• DATA FOR THE TASK:

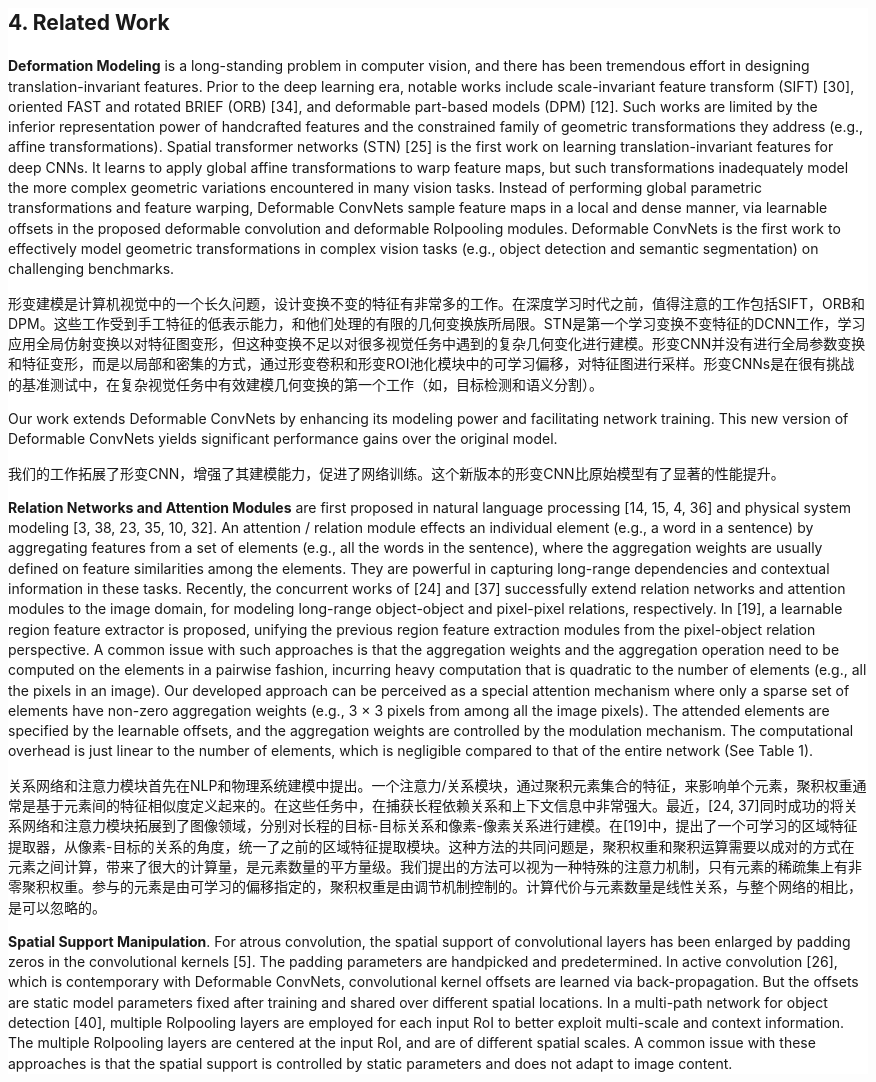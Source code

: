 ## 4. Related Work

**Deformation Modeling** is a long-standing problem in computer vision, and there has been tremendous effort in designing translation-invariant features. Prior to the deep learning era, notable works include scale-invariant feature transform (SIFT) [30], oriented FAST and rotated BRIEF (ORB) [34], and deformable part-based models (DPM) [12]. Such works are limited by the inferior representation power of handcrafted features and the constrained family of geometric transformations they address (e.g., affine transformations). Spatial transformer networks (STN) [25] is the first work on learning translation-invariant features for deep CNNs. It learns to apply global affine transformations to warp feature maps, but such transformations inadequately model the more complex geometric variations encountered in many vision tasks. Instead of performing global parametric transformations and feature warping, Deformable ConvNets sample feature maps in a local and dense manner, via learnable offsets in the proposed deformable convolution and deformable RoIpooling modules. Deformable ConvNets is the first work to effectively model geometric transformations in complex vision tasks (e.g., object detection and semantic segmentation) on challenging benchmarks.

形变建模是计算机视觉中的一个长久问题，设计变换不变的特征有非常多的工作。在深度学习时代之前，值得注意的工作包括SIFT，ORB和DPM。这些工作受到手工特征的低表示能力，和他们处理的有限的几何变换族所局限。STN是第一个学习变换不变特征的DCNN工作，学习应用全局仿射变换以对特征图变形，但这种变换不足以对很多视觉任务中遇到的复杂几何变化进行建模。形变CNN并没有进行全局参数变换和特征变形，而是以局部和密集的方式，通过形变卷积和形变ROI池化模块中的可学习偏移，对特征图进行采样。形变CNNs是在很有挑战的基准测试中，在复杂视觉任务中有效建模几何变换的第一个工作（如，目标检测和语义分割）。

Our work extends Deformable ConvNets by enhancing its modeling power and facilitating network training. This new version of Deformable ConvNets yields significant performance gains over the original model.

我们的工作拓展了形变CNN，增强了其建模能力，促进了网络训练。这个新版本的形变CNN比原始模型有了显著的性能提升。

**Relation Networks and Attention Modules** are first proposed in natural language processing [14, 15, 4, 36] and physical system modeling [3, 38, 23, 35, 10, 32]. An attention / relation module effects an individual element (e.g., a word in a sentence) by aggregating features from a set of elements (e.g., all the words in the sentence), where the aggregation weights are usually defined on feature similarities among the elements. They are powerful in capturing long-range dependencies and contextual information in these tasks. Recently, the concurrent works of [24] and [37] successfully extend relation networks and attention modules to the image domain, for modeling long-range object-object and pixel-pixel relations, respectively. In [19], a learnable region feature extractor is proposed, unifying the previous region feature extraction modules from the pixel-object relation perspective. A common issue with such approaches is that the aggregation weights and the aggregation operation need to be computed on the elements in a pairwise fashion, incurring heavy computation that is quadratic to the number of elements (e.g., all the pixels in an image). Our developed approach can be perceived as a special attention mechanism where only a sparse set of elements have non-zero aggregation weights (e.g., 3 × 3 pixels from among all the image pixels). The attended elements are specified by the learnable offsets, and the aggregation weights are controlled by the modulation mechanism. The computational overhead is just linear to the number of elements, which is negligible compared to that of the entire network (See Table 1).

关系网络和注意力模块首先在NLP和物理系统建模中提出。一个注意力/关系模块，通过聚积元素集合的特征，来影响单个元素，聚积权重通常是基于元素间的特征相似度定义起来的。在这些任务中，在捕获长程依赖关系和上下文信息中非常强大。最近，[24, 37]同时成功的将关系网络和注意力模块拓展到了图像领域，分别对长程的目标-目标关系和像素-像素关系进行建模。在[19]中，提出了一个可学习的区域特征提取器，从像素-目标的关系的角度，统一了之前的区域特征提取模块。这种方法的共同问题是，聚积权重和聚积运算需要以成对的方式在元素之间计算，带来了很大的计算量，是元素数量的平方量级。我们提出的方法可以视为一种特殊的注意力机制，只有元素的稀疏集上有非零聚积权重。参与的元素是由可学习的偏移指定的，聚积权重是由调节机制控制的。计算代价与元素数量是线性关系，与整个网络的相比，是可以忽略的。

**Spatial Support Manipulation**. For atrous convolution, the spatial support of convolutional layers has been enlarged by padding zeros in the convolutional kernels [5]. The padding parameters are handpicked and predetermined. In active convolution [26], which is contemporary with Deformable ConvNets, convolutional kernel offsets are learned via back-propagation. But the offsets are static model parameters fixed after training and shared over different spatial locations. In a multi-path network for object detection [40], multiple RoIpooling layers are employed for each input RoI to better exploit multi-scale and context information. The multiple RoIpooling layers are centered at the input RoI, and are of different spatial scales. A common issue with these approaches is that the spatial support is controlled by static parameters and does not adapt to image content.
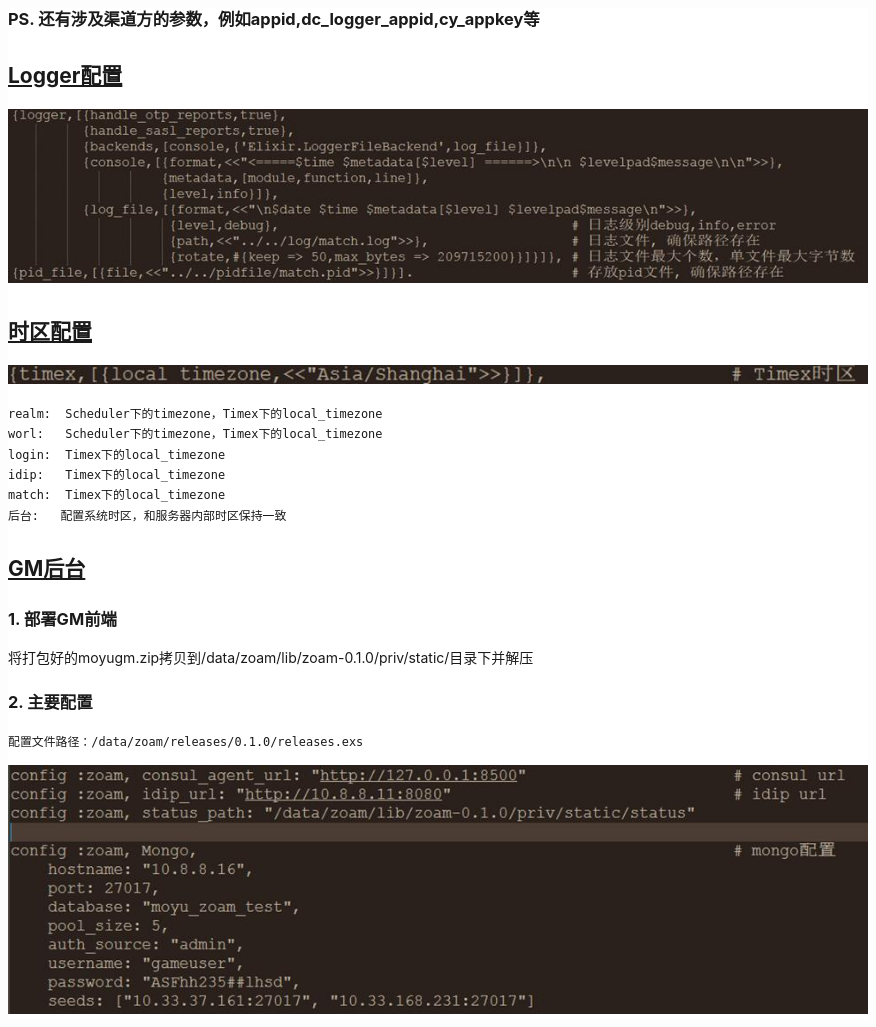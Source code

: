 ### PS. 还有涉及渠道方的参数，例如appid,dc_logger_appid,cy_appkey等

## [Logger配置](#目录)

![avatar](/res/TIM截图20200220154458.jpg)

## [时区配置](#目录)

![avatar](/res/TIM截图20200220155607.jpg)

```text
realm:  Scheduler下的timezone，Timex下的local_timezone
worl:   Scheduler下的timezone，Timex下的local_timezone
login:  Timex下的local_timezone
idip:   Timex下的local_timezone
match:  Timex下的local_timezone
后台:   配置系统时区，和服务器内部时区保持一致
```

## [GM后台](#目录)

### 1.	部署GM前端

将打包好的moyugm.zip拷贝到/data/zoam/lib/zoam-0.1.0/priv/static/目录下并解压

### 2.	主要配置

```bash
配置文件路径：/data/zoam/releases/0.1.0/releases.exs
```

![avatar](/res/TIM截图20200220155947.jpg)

• DESCRIPTION OF THE TASK: Every line above that includes the string "zoam" should be counted, and the answer should be that number only.

• RESULT FOR THIS TASK: 2